I’m leaving my garden tomorrow and will not be here to shepherd it through its first frost. Travel is taking me away until mid-November. It has been a very rich five months, but there is much left undone.
Like the morning glories. For years I have dreamed of a garden gate blooming in morning glories. My gate is right on the verge of being festooned with them (festoon is a word I save for very special descriptions), but I will not get to see it in bloom this year. And there is the one mum I have just on the verge of bloom … not this year.
I gathered all of the tools, watering cans, buckets, thermometers, clay pots, and kneelers and carted them back to the cellar. I drained the hoses and stored them. It is a sad surrender. The first day I am here in the spring I can barely sleep I am so excited about getting started. Out from the cellar and its darkness and into the bright blue of spring I emerge with as many tools as I can carry very early in the morning. Reversing that process is a little like the feeling you get when you take down the Christmas tree and put the ornaments away.
Wouldn’t you know that the spinach has decided to germinate. Perhaps there will be something when I return in November. This is my first season with it and it does seem to work in mysterious ways. There is a second run of tomatoes out there right now that I hope friends will be able to enjoy.

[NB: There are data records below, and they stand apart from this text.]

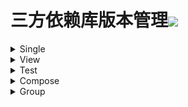 # 三方依赖库版本管理[![](https://jitpack.io/v/qiushui95/LibDependency.svg)](https://jitpack.io/#qiushui95/LibDependency)
  
<details>  
<summary>Single</summary>  
  
>[AliOss](https://help.aliyun.com/document_detail/32043.html)(阿里云存储)  
>>implementation(com.aliyun.dpa:oss-android-sdk:2.9.11)  
  
>[AliPush](https://help.aliyun.com/document_detail/190009.html?spm=a2c4g.11174283.3.2.52eb6d163QVxjG)(阿里推送)  
>>implementation(com.aliyun.ams:alicloud-android-push:3.7.2)  
  
>[AndroidUtil](https://github.com/Blankj/AndroidUtilCode)(多功能工具包)  
>>implementation(com.blankj:utilcodex:1.31.0)  
  
>[Annotation](https://developer.android.com/jetpack/androidx/releases/annotation)(Annotation)  
>>implementation(androidx.annotation:annotation:1.3.0)  
  
>[Appcompat](https://developer.android.com/jetpack/androidx/releases/appcompat)  
>>implementation(androidx.appcompat:appcompat:1.4.0)  
  
>[Background](https://github.com/JavaNoober/BackgroundLibrary)(背景生成工具库)  
>>implementation(com.github.JavaNoober.BackgroundLibrary:libraryx:1.7.3)  
  
>[BasePopup](https://github.com/razerdp/BasePopup)(弹窗)  
>>implementation(io.github.razerdp:BasePopup:3.2.0)  
  
>[ColorKtx](https://github.com/JorgeCastilloPrz/AndroidColorX)(颜色帮助库)  
>>implementation(me.jorgecastillo:androidcolorx:0.2.0)  
  
>[DateTimePicker](https://github.com/loperSeven/DateTimePicker)(时间选择器)  
>>implementation(com.github.loperSeven:DateTimePicker:0.5.2)  
  
>[EasyFloat](https://github.com/princekin-f/EasyFloat)(悬浮窗)  
>>implementation(com.github.princekin-f:EasyFloat:2.0.4)  
  
>[ImagePicker](https://github.com/yangpeixing/YImagePicker)(多媒体选择库)  
>>implementation(com.ypx.yimagepicker:androidx:3.1.4)  
  
>[JodaTime](https://github.com/JodaOrg/joda-time)(时间处理库)  
>>implementation(joda-time:joda-time:2.10.13)  
  
>[LeakCanary](https://square.github.io/leakcanary/getting_started/)(内存泄露监控)  
>>implementation(com.squareup.leakcanary:leakcanary-android:2.8.1)  
  
>[Mmkv](https://github.com/Tencent/MMKV/blob/master/README_CN.md)(持久KV数据存储)  
>>implementation(com.tencent:mmkv-static:1.2.11)  
  
>[PermissionX](https://github.com/guolindev/PermissionX)(权限请求)  
>>implementation(com.guolindev.permissionx:permissionx:1.6.1)  
  
>[QrScanner](https://github.com/jenly1314/ZXingLite)(二维码扫描)  
>>implementation(com.github.jenly1314:zxing-lite:2.1.1)  
  
>[Startup](https://github.com/qiushui95/AndroidInitializer)(app启动初始化)  
>>implementation(com.github.qiushui95:AndroidInitializer:1.0.7)  
  
>[Store](https://github.com/dropbox/Store)(多数据源)  
>>implementation(com.dropbox.mobile.store:store4:4.0.3-KT15)  
  
>[WeChat](https://developers.weixin.qq.com/doc/oplatform/Mobile_App/Resource_Center_Homepage.html)(微信开发Sdk)  
>>implementation(com.tencent.mm.opensdk:wechat-sdk-android-without-mta:6.8.0)  
  
>[XCrash](https://github.com/iqiyi/xCrash/blob/master/README.zh-CN.md)(奔溃日志收集)  
>>implementation(com.iqiyi.xcrash:xcrash-android-lib:3.0.0)  
  
>[Profiler](https://github.com/itkacher/OkHttpProfiler)(AS OkHttp 拦截器)  
>>implementation(com.localebro:okhttpprofiler:1.0.8)  
  
>[MavenPublish](https://github.com/vanniktech/gradle-maven-publish-plugin)(Maven上传)  
>>implementation(com.vanniktech:gradle-maven-publish-plugin:0.18.0)  
  
>[Serialization](https://github.com/Kotlin/kotlinx.serialization)(Json序列化)  
>>implementation(org.jetbrains.kotlinx:kotlinx-serialization-json:1.3.2)  
  
</details>  
  
<details>  
<summary>View</summary>  
  
>[AgentWeb](https://github.com/Justson/AgentWeb)(浏览器)  
>>implementation(com.github.Justson.AgentWeb:agentweb-core:v4.1.9-androidx)  
  
>[BannerView](https://github.com/xiaohaibin/XBanner/tree/androidX)(轮播控件)  
>>implementation(com.github.xiaohaibin:XBanner:androidx_v1.2.1)  
  
>[BlurView](https://github.com/Dimezis/BlurView)(高斯模糊)  
>>implementation(com.eightbitlab:blurview:1.6.6)  
  
>[BottomNavigation](https://github.com/Ashok-Varma/BottomNavigation)(底部导航)  
>>implementation(com.ashokvarma.android:bottom-navigation-bar:2.2.0)  
  
>[ConstraintLayout](https://developer.android.com/jetpack/androidx/releases/constraintlayout)(约束布局)  
>>implementation(androidx.constraintlayout:constraintlayout:2.1.2)  
  
>[CornerView](https://github.com/csdn-mobile/RoundView)(圆角控件)  
>>implementation(io.github.csdn-mobile:RoundView:1.7.1)  
  
>[FlexBox](https://github.com/google/flexbox-layout)(流式布局)  
>>implementation(com.google.android.flexbox:flexbox:3.0.0)  
  
>[FormatterEdit](https://github.com/dkzwm/FormatEditText)(输入格式化控件)  
>>implementation(com.github.dkzwm:fet-core:0.2.1)  
  
>[LottieView](https://github.com/airbnb/lottie-android)(动画框架)  
>>implementation(com.airbnb.android:lottie:4.2.2)  
  
>[Material](https://github.com/material-components/material-components-android)  
>>implementation(com.google.android.material:material:1.4.0)  
  
>[PdfViewer](https://github.com/barteksc/AndroidPdfViewer)(pdf查看)  
>>implementation(com.github.barteksc:android-pdf-viewer:3.2.0-beta.1)  
  
>[PhotoView](https://github.com/Baseflow/PhotoView)(图片预览)  
>>implementation(com.github.chrisbanes:PhotoView:2.3.0)  
  
>[PinView](https://github.com/ChaosLeung/PinView)(密码输入框)  
>>implementation(io.github.chaosleung:pinview:1.4.4)  
  
>[RecyclerView](https://developer.android.com/jetpack/androidx/releases/recyclerview)  
>>implementation(androidx.recyclerview:recyclerview:1.2.1)  
  
>[SwipeRefreshLayout](https://developer.android.com/jetpack/androidx/releases/swiperefreshlayout)(下拉刷新控件)  
>>implementation(androidx.swiperefreshlayout:swiperefreshlayout:1.2.0-alpha01)  
  
>[SwitchButton](https://github.com/kyleduo/SwitchButton)(开关按钮)  
>>implementation(com.kyleduo.switchbutton:library:2.1.0)  
  
>[ViewPager2](https://developer.android.com/jetpack/androidx/releases/viewpager2)  
>>implementation(androidx.viewpager2:viewpager2:1.1.0-beta01)  
  
>[WebX5](https://x5.tencent.com/docs/access.html)(X5浏览器)  
>>implementation(com.tencent.tbs:tbssdk:44136)  
  
</details>  
  
<details>  
<summary>Test</summary>  
  
>[Espresso](https://mvnrepository.com/artifact/androidx.test.espresso/espresso-core)(UI自动化测试)  
>>androidTestImplementation(androidx.test.espresso:espresso-core:3.4.0)  
  
>[Junit](https://mvnrepository.com/artifact/org.junit.jupiter/junit-jupiter)(单元测试)  
>>testImplementation(org.junit.jupiter:junit-jupiter:5.8.2)  
  
>[JunitExt](https://mvnrepository.com/artifact/androidx.test.ext/junit-ktx)(单元测试扩展)  
>>testImplementation(androidx.test.ext:junit-ktx:1.1.3)  
  
</details>  
  
<details>  
<summary>Compose</summary>  
  
>[ConstraintLayout](https://developer.android.com/jetpack/androidx/releases/constraintlayout)(Compose约束布局)  
>>implementation(androidx.constraintlayout:constraintlayout-compose:1.0.0-rc02)  
  
>[NavigationAnimation](https://github.com/fornewid/material-motion-compose)(Compose导航动画)  
>>implementation(com.github.fornewid:material-motion-compose:0.7.7)  
  
>[ViewModel](https://developer.android.com/jetpack/androidx/releases/lifecycle)  
>>implementation(androidx.lifecycle:lifecycle-viewmodel-compose:2.4.0)  
  
>[Accompanist](https://github.com/google/accompanist)  
>>implementation(com.google.accompanist:accompanist-appcompat-theme:0.22.0-rc)  
>>implementation(com.google.accompanist:accompanist-drawablepainter:0.22.0-rc)  
>>implementation(com.google.accompanist:accompanist-flowlayout:0.22.0-rc)  
>>implementation(com.google.accompanist:accompanist-insets:0.22.0-rc)  
>>implementation(com.google.accompanist:accompanist-navigation-animation:0.22.0-rc)  
>>implementation(com.google.accompanist:accompanist-navigation-material:0.22.0-rc)  
>>implementation(com.google.accompanist:accompanist-pager:0.22.0-rc)  
>>implementation(com.google.accompanist:accompanist-permissions:0.22.0-rc)  
>>implementation(com.google.accompanist:accompanist-placeholder:0.22.0-rc)  
>>implementation(com.google.accompanist:accompanist-placeholder-material:0.22.0-rc)  
>>implementation(com.google.accompanist:accompanist-swiperefresh:0.22.0-rc)  
>>implementation(com.google.accompanist:accompanist-systemuicontroller:0.22.0-rc)  
  
>[Official](https://developer.android.com/jetpack/androidx/releases/compose)(Compose官方)  
>>implementation(androidx.compose.animation:animation:1.1.0-rc01)  
>>implementation(androidx.compose.compiler:compiler:1.1.0-rc02)  
>>implementation(androidx.compose.foundation:foundation:1.1.0-rc01)  
>>implementation(androidx.compose.runtime:runtime-livedata:1.1.0-rc01)  
>>implementation(androidx.compose.material:material:1.1.0-rc01)  
>>implementation(androidx.compose.material:material-icons-core:1.1.0-rc01)  
>>implementation(androidx.compose.material:material-icons-extended:1.1.0-rc01)  
>>implementation(androidx.compose.ui:ui-tooling-preview:1.1.0-rc01)  
>>androidTestImplementation(androidx.compose.ui:ui-test-junit4:1.1.0-rc01)  
>>implementation(androidx.compose.ui:ui:1.1.0-rc01)  
>>implementation(androidx.compose.ui:ui-tooling:1.1.0-rc01)  
  
</details>  
  
<details>  
<summary>Group</summary>  
  
>[Activity](https://developer.android.com/jetpack/androidx/releases/activity)  
>>implementation(androidx.activity:activity-ktx:1.4.0)  
>>implementation(androidx.activity:activity-compose:1.4.0)  
  
>[CameraX](https://developer.android.com/jetpack/androidx/releases/camera)(相机相关)  
>>implementation(androidx.camera:camera-camera2:1.1.0-alpha12)  
>>implementation(androidx.camera:camera-core:1.1.0-alpha12)  
>>implementation(androidx.camera:camera-lifecycle:1.1.0-alpha12)  
>>implementation(androidx.camera:camera-video:1.1.0-alpha12)  
>>implementation(androidx.camera:camera-view:1.0.0-alpha32)  
>>implementation(androidx.camera:camera-extensions:1.0.0-alpha32)  
  
>[Chucker](https://github.com/ChuckerTeam/chucker)(网络请求监控)  
>>debugImplementation(com.github.chuckerteam.chucker:library:3.5.2)  
>>releaseImplementation(com.github.chuckerteam.chucker:library-no-op:3.5.2)  
  
>[Coil](https://coil-kt.github.io/coil/README-zh/)(图片加载)  
>>implementation(io.coil-kt:coil:1.4.0)  
>>implementation(io.coil-kt:coil-compose:1.4.0)  
>>implementation(io.coil-kt:coil-svg:1.4.0)  
>>implementation(io.coil-kt:coil-gif:1.4.0)  
>>implementation(io.coil-kt:coil-video:1.4.0)  
  
>[Core](https://developer.android.com/jetpack/androidx/releases/core)  
>>implementation(androidx.core:core-ktx:1.7.0)  
>>implementation(androidx.core:core-splashscreen:1.0.0-alpha02)  
  
>[Coroutines](https://github.com/Kotlin/kotlinx.coroutines)(core)  
>>implementation(org.jetbrains.kotlinx:kotlinx-coroutines-android:1.6.0)  
>>testImplementation(org.jetbrains.kotlinx:kotlinx-coroutines-test:1.6.0)  
  
>[Epoxy](https://github.com/airbnb/epoxy)(core)  
>>implementation(com.airbnb.android:epoxy:5.0.0-beta05)  
>>ksp(com.airbnb.android:epoxy-processor:5.0.0-beta05)  
>>implementation(com.airbnb.android:epoxy-compose:5.0.0-beta05)  
>>implementation(com.airbnb.android:epoxy-glide-preloading:5.0.0-beta05)  
  
>[Fragment](https://developer.android.com/jetpack/androidx/releases/fragment)  
>>implementation(androidx.fragment:fragment-ktx:1.4.0)  
>>testImplementation(androidx.fragment:fragment-testing:1.4.0)  
  
>[Koin](https://github.com/InsertKoinIO/koin)(依赖注入库)  
>>implementation(io.insert-koin:koin-android:3.1.5)  
>>implementation(io.insert-koin:koin-core:3.1.5)  
>>implementation(io.insert-koin:koin-androidx-workmanager:3.1.5)  
>>testImplementation(io.insert-koin:koin-test-junit5:3.1.5)  
  
>[Kotlin](https://github.com/JetBrains/kotlin)  
>>implementation(org.jetbrains.kotlin:kotlin-stdlib:1.6.10)  
>>implementation(org.jetbrains.kotlin:kotlin-reflect:1.6.10)  
>>implementation(org.jetbrains.kotlin:kotlin-gradle-plugin:1.6.10)  
  
>[Lifecycle](https://developer.android.com/jetpack/androidx/releases/lifecycle)  
>>implementation(androidx.lifecycle:lifecycle-common:2.4.0)  
>>implementation(androidx.lifecycle:lifecycle-livedata-ktx:2.4.0)  
>>implementation(androidx.lifecycle:lifecycle-process:2.4.0)  
>>implementation(androidx.lifecycle:lifecycle-runtime-ktx:2.4.0)  
>>implementation(androidx.lifecycle:lifecycle-viewmodel-savedstate:2.4.0)  
>>implementation(androidx.lifecycle:lifecycle-service:2.4.0)  
>>implementation(androidx.lifecycle:lifecycle-viewmodel-ktx:2.4.0)  
  
>[MoShi](https://github.com/square/moshi)(json解析库)  
>>implementation(com.squareup.moshi:moshi:1.13.0)  
>>ksp(com.squareup.moshi:moshi-kotlin-codegen:1.13.0)  
  
>[OkHttp](https://github.com/square/okhttp)  
>>implementation(com.squareup.okhttp3:okhttp:4.9.3)  
>>androidTestImplementation(com.squareup.okhttp3:mockwebserver:4.9.3)  
  
>[Retrofit](https://github.com/square/retrofit)(网络请求)  
>>implementation(com.squareup.retrofit2:retrofit:2.9.0)  
>>implementation(com.squareup.retrofit2:converter-moshi:2.9.0)  
>>implementation(com.squareup.retrofit2:converter-scalars:2.9.0)  
  
>[Room](https://developer.android.com/jetpack/androidx/releases/room)(Sqlite数据库)  
>>implementation(androidx.room:room-runtime:2.4.0)  
>>implementation(androidx.room:room-ktx:2.4.0)  
>>kapt(androidx.room:room-compiler:2.4.0)  
>>testImplementation(androidx.room:room-testing:2.4.0)  
  
>[WorkManager](https://developer.android.com/jetpack/androidx/releases/work)(任务管理器)  
>>implementation(androidx.work:work-runtime-ktx:2.7.1)  
>>testImplementation(androidx.work:work-testing:2.7.1)  
  
>[Navigation](https://developer.android.com/jetpack/androidx/releases/navigation)(导航库)  
>>implementation(androidx.navigation:navigation-fragment-ktx:2.4.0-rc01)  
>>implementation(androidx.navigation:navigation-ui-ktx:2.4.0-rc01)  
>>implementation(androidx.navigation:navigation-compose:2.4.0-rc01)  
>>testImplementation(androidx.navigation:navigation-testing:2.4.0-rc01)  
  
>[Mavericks](https://github.com/airbnb/mavericks)(Mavericks架构)  
>>implementation(com.airbnb.android:mavericks:2.5.1)  
>>implementation(com.airbnb.android:mavericks-compose:2.5.1)  
>>implementation(com.airbnb.android:mavericks-navigation:2.5.1)  
>>implementation(com.airbnb.android:mavericks-launcher:2.5.1)  
  
</details>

I am bringing home many green ones and will fry them up.
There will be more to say in November, but I probably won’t be typing it from my rocking chair perch on the porch. The swallows are swooping against a pure blue sky. The Russian olives are beginning to show their bright red fruit. The recent welcome rain has helped to shift my landscape from brown back to green. When I return it will be time to put the garden to bed.